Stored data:
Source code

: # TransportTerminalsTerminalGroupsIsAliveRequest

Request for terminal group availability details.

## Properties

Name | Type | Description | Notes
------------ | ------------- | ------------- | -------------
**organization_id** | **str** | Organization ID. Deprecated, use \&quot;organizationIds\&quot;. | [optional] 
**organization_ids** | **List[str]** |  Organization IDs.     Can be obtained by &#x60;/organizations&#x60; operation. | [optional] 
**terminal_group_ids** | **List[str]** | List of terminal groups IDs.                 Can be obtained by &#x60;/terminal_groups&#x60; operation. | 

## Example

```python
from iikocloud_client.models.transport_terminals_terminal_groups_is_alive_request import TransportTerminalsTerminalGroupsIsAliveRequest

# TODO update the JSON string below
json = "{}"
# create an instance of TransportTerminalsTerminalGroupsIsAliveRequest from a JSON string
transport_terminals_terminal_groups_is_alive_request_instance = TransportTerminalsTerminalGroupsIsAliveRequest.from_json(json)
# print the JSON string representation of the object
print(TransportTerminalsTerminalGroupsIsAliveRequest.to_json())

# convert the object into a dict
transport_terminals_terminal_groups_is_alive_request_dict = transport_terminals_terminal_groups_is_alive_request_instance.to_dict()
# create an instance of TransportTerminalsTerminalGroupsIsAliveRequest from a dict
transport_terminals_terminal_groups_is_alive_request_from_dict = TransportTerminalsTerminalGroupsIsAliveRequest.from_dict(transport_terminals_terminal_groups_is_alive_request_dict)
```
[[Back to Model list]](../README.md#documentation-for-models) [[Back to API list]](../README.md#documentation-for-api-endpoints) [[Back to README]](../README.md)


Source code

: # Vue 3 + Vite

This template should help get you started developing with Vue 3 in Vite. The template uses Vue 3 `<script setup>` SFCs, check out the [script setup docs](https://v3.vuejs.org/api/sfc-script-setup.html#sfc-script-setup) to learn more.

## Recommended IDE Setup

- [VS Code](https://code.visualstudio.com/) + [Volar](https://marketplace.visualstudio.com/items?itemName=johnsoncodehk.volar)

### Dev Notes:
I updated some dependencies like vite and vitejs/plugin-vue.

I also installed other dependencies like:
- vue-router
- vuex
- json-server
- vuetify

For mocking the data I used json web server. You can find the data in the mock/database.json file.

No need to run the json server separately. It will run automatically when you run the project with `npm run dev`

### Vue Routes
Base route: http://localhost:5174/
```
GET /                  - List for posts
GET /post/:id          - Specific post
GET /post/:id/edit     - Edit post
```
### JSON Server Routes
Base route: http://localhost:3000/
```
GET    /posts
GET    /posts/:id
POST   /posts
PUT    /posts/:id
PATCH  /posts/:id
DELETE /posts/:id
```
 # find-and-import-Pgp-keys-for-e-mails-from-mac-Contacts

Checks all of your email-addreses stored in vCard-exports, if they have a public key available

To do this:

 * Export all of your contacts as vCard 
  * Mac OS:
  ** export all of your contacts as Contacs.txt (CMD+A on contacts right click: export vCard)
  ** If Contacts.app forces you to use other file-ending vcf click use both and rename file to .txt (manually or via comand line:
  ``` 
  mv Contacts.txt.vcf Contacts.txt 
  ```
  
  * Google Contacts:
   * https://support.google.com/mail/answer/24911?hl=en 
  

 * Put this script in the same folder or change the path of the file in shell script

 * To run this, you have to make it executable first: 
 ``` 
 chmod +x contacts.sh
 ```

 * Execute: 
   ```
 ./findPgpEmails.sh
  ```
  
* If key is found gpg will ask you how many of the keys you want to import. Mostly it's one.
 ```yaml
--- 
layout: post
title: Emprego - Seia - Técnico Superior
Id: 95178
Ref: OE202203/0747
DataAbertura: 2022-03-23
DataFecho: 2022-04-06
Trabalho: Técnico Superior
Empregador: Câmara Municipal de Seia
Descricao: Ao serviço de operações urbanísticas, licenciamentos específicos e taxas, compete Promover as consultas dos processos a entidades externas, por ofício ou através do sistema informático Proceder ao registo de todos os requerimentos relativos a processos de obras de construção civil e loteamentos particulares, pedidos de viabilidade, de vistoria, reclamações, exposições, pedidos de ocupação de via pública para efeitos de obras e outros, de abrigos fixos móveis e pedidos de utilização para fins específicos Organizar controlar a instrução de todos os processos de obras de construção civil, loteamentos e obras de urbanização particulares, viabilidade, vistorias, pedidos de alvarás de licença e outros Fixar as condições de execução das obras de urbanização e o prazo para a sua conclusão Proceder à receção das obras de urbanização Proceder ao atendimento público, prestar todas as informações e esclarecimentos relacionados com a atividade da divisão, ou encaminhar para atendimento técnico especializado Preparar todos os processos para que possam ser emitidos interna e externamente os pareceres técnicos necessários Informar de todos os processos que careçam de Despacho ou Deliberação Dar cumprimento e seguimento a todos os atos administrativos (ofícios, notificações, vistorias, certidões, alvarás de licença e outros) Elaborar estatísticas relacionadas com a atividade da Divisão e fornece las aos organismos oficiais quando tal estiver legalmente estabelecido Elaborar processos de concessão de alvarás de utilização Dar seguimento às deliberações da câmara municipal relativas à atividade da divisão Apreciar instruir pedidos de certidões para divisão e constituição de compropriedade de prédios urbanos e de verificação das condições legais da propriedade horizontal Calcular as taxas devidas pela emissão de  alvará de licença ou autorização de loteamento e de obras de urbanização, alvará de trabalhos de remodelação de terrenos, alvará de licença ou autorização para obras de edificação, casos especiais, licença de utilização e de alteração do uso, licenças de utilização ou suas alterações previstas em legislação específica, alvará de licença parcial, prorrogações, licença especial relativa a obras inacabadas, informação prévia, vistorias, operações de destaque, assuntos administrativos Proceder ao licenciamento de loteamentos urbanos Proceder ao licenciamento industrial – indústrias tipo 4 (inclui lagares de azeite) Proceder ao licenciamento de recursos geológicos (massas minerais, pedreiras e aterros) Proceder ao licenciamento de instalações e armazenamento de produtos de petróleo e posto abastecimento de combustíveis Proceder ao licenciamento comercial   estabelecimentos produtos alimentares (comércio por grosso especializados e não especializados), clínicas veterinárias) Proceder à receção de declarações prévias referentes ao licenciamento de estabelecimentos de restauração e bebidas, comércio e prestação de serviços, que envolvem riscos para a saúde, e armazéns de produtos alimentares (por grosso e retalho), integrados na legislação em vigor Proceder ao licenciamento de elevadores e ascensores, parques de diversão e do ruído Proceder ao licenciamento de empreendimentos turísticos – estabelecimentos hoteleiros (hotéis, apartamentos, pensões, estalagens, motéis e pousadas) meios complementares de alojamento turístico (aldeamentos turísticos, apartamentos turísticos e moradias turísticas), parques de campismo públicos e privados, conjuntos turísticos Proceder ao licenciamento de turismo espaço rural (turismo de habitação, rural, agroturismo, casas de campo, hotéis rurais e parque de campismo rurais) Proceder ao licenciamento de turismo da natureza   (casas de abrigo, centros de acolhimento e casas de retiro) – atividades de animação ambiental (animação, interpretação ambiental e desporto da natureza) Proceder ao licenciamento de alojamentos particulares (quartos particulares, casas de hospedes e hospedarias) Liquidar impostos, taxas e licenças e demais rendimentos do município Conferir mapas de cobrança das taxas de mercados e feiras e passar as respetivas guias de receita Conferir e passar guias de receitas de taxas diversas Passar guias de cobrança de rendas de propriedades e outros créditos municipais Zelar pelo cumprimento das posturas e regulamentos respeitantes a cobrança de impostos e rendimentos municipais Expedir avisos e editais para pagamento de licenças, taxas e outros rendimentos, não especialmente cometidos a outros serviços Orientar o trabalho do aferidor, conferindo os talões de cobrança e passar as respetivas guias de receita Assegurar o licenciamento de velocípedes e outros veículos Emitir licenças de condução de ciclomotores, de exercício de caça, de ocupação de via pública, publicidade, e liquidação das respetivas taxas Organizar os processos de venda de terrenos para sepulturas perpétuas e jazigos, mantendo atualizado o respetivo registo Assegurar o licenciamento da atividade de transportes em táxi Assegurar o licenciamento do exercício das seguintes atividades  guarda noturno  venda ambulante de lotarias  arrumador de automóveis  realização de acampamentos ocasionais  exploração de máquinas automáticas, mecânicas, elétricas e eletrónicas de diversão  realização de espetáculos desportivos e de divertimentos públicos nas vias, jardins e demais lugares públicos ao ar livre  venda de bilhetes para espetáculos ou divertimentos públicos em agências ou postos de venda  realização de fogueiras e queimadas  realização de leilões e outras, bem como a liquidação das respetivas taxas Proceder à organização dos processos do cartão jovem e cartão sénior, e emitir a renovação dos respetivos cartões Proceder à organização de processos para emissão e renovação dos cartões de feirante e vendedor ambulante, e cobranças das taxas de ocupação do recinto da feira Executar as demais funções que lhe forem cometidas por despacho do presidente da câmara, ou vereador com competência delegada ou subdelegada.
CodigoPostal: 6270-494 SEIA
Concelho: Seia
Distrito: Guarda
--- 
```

Task brief =
In the data above, find the line that contains "I updated some" and the line that contains "click: export vCard)". Repeat exactly those lines and every line between them, and only those.

Written solution =
I updated some dependencies like vite and vitejs/plugin-vue.

I also installed other dependencies like:
- vue-router
- vuex
- json-server
- vuetify

For mocking the data I used json web server. You can find the data in the mock/database.json file.

No need to run the json server separately. It will run automatically when you run the project with `npm run dev`

### Vue Routes
Base route: http://localhost:5174/
```
GET /                  - List for posts
GET /post/:id          - Specific post
GET /post/:id/edit     - Edit post
```
### JSON Server Routes
Base route: http://localhost:3000/
```
GET    /posts
GET    /posts/:id
POST   /posts
PUT    /posts/:id
PATCH  /posts/:id
DELETE /posts/:id
```
 # find-and-import-Pgp-keys-for-e-mails-from-mac-Contacts

Checks all of your email-addreses stored in vCard-exports, if they have a public key available

To do this:

 * Export all of your contacts as vCard 
  * Mac OS:
  ** export all of your contacts as Contacs.txt (CMD+A on contacts right click: export vCard)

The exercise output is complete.